### About this exercise
Without a single alteration, write the listing out again.

### Available data
━━━━━━━━━━━━━━━━
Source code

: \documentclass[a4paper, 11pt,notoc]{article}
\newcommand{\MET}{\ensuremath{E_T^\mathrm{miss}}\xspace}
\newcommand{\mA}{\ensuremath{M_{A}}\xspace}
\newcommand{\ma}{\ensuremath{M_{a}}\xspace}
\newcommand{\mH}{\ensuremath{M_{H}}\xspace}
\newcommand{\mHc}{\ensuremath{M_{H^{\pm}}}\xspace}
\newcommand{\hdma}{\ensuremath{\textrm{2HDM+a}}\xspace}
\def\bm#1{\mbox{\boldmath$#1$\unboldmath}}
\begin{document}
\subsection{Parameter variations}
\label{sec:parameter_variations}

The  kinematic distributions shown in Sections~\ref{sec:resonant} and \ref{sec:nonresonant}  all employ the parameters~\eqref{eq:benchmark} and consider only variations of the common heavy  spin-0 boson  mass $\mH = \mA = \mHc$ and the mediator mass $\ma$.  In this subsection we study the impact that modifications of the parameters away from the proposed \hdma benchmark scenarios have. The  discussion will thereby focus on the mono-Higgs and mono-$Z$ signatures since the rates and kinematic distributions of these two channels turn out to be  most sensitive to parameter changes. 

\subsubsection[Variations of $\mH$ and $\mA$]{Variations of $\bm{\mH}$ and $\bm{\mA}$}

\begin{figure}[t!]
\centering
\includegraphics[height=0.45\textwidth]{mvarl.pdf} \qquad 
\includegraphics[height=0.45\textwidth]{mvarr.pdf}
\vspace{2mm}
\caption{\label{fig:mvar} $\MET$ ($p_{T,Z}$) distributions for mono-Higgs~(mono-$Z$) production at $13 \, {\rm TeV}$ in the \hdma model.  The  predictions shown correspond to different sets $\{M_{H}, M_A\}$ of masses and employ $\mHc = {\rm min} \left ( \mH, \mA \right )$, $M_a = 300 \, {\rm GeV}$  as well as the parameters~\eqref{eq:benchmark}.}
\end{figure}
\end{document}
━━━━━━━━━━━━━━━━
### Output
Source code

: \documentclass[a4paper, 11pt,notoc]{article}
\newcommand{\MET}{\ensuremath{E_T^\mathrm{miss}}\xspace}
\newcommand{\mA}{\ensuremath{M_{A}}\xspace}
\newcommand{\ma}{\ensuremath{M_{a}}\xspace}
\newcommand{\mH}{\ensuremath{M_{H}}\xspace}
\newcommand{\mHc}{\ensuremath{M_{H^{\pm}}}\xspace}
\newcommand{\hdma}{\ensuremath{\textrm{2HDM+a}}\xspace}
\def\bm#1{\mbox{\boldmath$#1$\unboldmath}}
\begin{document}
\subsection{Parameter variations}
\label{sec:parameter_variations}

The  kinematic distributions shown in Sections~\ref{sec:resonant} and \ref{sec:nonresonant}  all employ the parameters~\eqref{eq:benchmark} and consider only variations of the common heavy  spin-0 boson  mass $\mH = \mA = \mHc$ and the mediator mass $\ma$.  In this subsection we study the impact that modifications of the parameters away from the proposed \hdma benchmark scenarios have. The  discussion will thereby focus on the mono-Higgs and mono-$Z$ signatures since the rates and kinematic distributions of these two channels turn out to be  most sensitive to parameter changes. 

\subsubsection[Variations of $\mH$ and $\mA$]{Variations of $\bm{\mH}$ and $\bm{\mA}$}

\begin{figure}[t!]
\centering
\includegraphics[height=0.45\textwidth]{mvarl.pdf} \qquad 
\includegraphics[height=0.45\textwidth]{mvarr.pdf}
\vspace{2mm}
\caption{\label{fig:mvar} $\MET$ ($p_{T,Z}$) distributions for mono-Higgs~(mono-$Z$) production at $13 \, {\rm TeV}$ in the \hdma model.  The  predictions shown correspond to different sets $\{M_{H}, M_A\}$ of masses and employ $\mHc = {\rm min} \left ( \mH, \mA \right )$, $M_a = 300 \, {\rm GeV}$  as well as the parameters~\eqref{eq:benchmark}.}
\end{figure}
\end{document}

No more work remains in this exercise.